Their milk was known as swill milk. It was a grotesque, bluish liquid mixture of milk, pus, and dirty water added to stretch out the yield.[4] To make it more palatable to customers, it was thickened with rotten eggs and molasses. To make it white, they’d stir in plaster of Paris.[5] And then it was loaded up into a truck whose side said, “Pure Country Milk.”[6] And day after day, the children drank.
By the late 1830’s, swill milk made up “between 50 and 80% of all milk consumed in America’s large northeastern cities.”[7] As a result, 8,000 infants were dying every year in New York City alone.
In 1858, a journalist named Frank Leslie published an exposé on swill milk, leading to an outcry from the public. What did the distilleries do? They “hired chemists to run experiments showing that not only was swill milk not a danger, it was positively healthier for children.”

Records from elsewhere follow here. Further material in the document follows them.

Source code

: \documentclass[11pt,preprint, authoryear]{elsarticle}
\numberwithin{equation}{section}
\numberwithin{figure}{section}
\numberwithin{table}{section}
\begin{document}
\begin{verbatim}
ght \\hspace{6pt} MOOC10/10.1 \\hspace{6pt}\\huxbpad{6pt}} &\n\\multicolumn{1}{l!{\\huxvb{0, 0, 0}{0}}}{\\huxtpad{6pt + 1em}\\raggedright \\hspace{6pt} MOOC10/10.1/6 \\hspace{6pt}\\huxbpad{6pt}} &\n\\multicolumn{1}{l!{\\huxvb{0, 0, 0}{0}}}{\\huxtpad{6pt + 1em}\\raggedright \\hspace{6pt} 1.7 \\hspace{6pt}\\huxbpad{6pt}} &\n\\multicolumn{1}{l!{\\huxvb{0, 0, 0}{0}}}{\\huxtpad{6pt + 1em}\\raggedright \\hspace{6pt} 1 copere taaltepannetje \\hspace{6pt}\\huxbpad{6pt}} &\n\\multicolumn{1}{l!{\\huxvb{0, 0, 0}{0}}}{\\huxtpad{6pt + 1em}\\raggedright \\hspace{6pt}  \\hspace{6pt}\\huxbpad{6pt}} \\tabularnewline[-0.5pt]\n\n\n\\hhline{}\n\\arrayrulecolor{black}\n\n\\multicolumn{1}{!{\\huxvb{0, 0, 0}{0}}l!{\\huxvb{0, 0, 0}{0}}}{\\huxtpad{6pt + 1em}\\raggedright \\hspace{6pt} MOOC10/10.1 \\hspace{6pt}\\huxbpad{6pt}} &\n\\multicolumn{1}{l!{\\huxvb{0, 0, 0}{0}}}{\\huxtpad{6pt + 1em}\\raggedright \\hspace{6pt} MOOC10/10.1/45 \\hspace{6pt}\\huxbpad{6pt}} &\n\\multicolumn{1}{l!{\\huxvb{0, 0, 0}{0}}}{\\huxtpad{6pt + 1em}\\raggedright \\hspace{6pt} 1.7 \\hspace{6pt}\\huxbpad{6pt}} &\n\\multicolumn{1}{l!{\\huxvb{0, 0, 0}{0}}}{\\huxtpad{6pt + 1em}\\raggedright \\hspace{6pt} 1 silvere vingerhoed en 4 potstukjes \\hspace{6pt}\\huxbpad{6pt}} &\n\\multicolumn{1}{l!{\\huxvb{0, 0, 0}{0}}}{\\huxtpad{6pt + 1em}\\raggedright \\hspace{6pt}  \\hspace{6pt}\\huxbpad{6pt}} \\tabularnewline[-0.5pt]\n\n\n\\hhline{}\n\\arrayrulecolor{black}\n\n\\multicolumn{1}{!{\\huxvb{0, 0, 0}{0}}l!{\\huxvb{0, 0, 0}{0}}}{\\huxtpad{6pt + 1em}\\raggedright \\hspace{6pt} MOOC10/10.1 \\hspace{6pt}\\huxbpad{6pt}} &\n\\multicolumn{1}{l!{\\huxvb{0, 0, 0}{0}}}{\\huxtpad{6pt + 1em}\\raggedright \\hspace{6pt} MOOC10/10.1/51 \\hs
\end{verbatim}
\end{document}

One of the major reasons the scourge of swill milk was finally defeated was a man named Nathan Straus understood the danger. He used his own wealth to provide pasteurization equipment for New York City’s orphanage. At his own expense, he established 297 milk stations in 36 cities. It is estimated that Nathan directly saved the lives of 445,000 children.[8] But someone had to sound the alarm and give the equipment needed for those lives to be saved.
That’s what Peter did in this letter. False teachers were selling lethal spiritual milk and fighting hard against anyone who questioned them. They were especially targeting those who were brand new Christians – babies in the Lord.
2 Peter 2:17 – 17 These people are springs without water, mists driven by a storm. The gloom of darkness has been reserved for them.
This text is very similar to Jude 12 and 13. Both writers stack up metaphors to make it clear who these guys really are underneath. They’re springs without water. You go there to get a drink, to keep yourself alive, but there’s no water. You can’t slake your thirst or irrigate your crops.
They’re mists driven by a storm. They are blown about by their own whims or various trends that come through. Offering relief, they leave you high and dry. In the arid climate of the middle east, the land needed the nourishing moisture of mist, but before the dry land is able to soak anything up, here comes the wind to blow it away.[9]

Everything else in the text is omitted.